→ Task to carry out:
Every entry must come back exactly as it was given.

Collected data
-- Opening Marker --

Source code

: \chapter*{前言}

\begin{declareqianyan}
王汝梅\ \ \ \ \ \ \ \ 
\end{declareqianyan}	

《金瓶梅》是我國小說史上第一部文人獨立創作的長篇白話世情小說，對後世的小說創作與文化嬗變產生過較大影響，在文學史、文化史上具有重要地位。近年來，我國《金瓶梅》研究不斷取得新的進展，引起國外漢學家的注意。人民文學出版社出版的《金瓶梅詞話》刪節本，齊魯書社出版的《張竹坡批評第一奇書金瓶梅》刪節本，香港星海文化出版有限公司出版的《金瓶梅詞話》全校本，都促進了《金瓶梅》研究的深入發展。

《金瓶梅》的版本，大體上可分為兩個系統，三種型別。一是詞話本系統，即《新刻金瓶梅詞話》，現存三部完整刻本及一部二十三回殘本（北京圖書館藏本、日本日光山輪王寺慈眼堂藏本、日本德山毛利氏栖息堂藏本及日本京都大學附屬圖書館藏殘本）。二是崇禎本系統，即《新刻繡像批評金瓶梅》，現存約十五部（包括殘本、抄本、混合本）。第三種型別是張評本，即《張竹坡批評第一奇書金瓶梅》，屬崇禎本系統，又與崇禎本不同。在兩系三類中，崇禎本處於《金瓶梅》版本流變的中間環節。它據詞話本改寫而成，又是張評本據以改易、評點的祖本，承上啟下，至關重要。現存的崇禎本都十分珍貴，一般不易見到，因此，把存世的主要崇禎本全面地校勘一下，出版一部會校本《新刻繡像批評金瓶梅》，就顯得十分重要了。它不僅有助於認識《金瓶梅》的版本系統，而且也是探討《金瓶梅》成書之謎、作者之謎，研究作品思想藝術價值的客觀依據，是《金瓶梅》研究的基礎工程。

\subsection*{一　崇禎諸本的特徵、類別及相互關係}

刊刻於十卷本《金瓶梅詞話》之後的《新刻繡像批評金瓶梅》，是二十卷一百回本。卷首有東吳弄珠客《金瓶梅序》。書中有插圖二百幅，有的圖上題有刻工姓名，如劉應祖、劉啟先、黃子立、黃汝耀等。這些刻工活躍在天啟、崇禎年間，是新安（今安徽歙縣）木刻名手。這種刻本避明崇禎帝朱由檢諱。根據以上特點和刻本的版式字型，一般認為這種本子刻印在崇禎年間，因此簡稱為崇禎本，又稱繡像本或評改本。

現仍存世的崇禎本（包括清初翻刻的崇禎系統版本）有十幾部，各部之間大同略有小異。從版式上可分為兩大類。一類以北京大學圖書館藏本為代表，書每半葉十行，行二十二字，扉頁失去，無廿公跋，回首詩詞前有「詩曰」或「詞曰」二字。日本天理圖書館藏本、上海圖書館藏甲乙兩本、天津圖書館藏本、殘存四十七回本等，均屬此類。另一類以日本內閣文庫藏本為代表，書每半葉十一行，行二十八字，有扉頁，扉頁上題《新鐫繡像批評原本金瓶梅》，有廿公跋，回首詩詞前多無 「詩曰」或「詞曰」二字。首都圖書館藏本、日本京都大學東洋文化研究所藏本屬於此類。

-- Closing Marker --

→ Written reply:
Source code

: \chapter*{前言}

\begin{declareqianyan}
王汝梅\ \ \ \ \ \ \ \ 
\end{declareqianyan}	

《金瓶梅》是我國小說史上第一部文人獨立創作的長篇白話世情小說，對後世的小說創作與文化嬗變產生過較大影響，在文學史、文化史上具有重要地位。近年來，我國《金瓶梅》研究不斷取得新的進展，引起國外漢學家的注意。人民文學出版社出版的《金瓶梅詞話》刪節本，齊魯書社出版的《張竹坡批評第一奇書金瓶梅》刪節本，香港星海文化出版有限公司出版的《金瓶梅詞話》全校本，都促進了《金瓶梅》研究的深入發展。

《金瓶梅》的版本，大體上可分為兩個系統，三種型別。一是詞話本系統，即《新刻金瓶梅詞話》，現存三部完整刻本及一部二十三回殘本（北京圖書館藏本、日本日光山輪王寺慈眼堂藏本、日本德山毛利氏栖息堂藏本及日本京都大學附屬圖書館藏殘本）。二是崇禎本系統，即《新刻繡像批評金瓶梅》，現存約十五部（包括殘本、抄本、混合本）。第三種型別是張評本，即《張竹坡批評第一奇書金瓶梅》，屬崇禎本系統，又與崇禎本不同。在兩系三類中，崇禎本處於《金瓶梅》版本流變的中間環節。它據詞話本改寫而成，又是張評本據以改易、評點的祖本，承上啟下，至關重要。現存的崇禎本都十分珍貴，一般不易見到，因此，把存世的主要崇禎本全面地校勘一下，出版一部會校本《新刻繡像批評金瓶梅》，就顯得十分重要了。它不僅有助於認識《金瓶梅》的版本系統，而且也是探討《金瓶梅》成書之謎、作者之謎，研究作品思想藝術價值的客觀依據，是《金瓶梅》研究的基礎工程。

\subsection*{一　崇禎諸本的特徵、類別及相互關係}

刊刻於十卷本《金瓶梅詞話》之後的《新刻繡像批評金瓶梅》，是二十卷一百回本。卷首有東吳弄珠客《金瓶梅序》。書中有插圖二百幅，有的圖上題有刻工姓名，如劉應祖、劉啟先、黃子立、黃汝耀等。這些刻工活躍在天啟、崇禎年間，是新安（今安徽歙縣）木刻名手。這種刻本避明崇禎帝朱由檢諱。根據以上特點和刻本的版式字型，一般認為這種本子刻印在崇禎年間，因此簡稱為崇禎本，又稱繡像本或評改本。

現仍存世的崇禎本（包括清初翻刻的崇禎系統版本）有十幾部，各部之間大同略有小異。從版式上可分為兩大類。一類以北京大學圖書館藏本為代表，書每半葉十行，行二十二字，扉頁失去，無廿公跋，回首詩詞前有「詩曰」或「詞曰」二字。日本天理圖書館藏本、上海圖書館藏甲乙兩本、天津圖書館藏本、殘存四十七回本等，均屬此類。另一類以日本內閣文庫藏本為代表，書每半葉十一行，行二十八字，有扉頁，扉頁上題《新鐫繡像批評原本金瓶梅》，有廿公跋，回首詩詞前多無 「詩曰」或「詞曰」二字。首都圖書館藏本、日本京都大學東洋文化研究所藏本屬於此類。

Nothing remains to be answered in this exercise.